Records provided
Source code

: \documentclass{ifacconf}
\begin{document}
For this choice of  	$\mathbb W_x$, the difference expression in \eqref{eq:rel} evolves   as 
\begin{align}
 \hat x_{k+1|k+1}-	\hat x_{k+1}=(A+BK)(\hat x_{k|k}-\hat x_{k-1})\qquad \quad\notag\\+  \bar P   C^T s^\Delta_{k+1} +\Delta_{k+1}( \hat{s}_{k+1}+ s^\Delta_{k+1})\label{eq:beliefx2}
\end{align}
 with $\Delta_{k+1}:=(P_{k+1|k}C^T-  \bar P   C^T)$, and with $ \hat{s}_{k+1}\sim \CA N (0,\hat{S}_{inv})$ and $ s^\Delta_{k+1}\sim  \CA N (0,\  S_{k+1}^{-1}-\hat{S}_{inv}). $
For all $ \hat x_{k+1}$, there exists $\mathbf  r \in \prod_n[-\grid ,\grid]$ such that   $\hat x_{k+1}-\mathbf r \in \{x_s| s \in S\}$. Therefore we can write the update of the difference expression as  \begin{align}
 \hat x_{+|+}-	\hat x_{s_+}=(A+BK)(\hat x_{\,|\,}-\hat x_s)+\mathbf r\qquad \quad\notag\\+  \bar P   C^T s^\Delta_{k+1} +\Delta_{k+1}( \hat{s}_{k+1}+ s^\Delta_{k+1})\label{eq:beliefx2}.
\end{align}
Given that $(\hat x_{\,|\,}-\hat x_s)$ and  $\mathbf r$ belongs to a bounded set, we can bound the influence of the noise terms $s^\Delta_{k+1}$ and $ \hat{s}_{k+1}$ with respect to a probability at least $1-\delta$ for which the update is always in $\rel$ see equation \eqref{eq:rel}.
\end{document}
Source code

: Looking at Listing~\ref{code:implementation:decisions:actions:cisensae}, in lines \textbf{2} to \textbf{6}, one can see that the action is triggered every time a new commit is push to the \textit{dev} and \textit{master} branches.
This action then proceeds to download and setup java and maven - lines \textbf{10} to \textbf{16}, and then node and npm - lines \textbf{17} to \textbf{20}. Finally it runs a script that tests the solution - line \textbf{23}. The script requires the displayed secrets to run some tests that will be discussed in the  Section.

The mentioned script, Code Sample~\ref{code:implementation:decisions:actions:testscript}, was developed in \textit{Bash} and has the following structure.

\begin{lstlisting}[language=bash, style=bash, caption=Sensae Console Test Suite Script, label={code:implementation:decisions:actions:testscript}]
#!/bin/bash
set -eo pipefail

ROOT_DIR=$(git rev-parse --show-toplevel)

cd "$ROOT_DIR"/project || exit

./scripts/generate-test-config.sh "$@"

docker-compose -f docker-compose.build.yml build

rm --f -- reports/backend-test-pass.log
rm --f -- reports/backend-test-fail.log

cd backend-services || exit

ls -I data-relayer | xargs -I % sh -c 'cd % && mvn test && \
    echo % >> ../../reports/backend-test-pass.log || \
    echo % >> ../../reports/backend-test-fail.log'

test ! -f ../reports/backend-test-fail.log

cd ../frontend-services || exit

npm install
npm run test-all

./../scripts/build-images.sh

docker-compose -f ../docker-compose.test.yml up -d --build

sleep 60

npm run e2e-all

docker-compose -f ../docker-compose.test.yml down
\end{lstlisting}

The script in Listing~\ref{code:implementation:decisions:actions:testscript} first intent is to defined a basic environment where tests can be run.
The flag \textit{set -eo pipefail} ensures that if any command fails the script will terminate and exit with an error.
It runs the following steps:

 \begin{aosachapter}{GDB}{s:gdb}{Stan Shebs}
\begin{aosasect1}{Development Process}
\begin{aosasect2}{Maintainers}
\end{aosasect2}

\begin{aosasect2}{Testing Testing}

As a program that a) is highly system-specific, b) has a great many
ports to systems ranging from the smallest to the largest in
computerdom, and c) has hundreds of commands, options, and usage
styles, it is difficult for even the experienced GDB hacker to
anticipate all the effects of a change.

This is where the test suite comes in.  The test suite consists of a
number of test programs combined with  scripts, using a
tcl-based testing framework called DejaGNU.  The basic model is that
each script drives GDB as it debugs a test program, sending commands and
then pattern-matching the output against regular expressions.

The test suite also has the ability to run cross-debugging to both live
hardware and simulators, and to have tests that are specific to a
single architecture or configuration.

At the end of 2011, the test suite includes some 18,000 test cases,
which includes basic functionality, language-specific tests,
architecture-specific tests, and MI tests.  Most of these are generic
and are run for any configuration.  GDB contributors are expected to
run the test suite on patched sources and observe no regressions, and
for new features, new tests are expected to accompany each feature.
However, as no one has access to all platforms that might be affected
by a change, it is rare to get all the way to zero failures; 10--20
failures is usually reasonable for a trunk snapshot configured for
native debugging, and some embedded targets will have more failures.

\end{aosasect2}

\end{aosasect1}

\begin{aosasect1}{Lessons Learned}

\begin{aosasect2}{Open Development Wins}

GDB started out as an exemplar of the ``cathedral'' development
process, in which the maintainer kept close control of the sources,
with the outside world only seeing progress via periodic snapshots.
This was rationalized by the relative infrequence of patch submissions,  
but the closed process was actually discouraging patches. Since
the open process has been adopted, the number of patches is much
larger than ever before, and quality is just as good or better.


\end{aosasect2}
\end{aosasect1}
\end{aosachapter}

Problem to work on
Scan the material above for the string "architecture". Copy each line that holds it.

Solved problem
single architecture or configuration.
architecture-specific tests, and MI tests.  Most of these are generic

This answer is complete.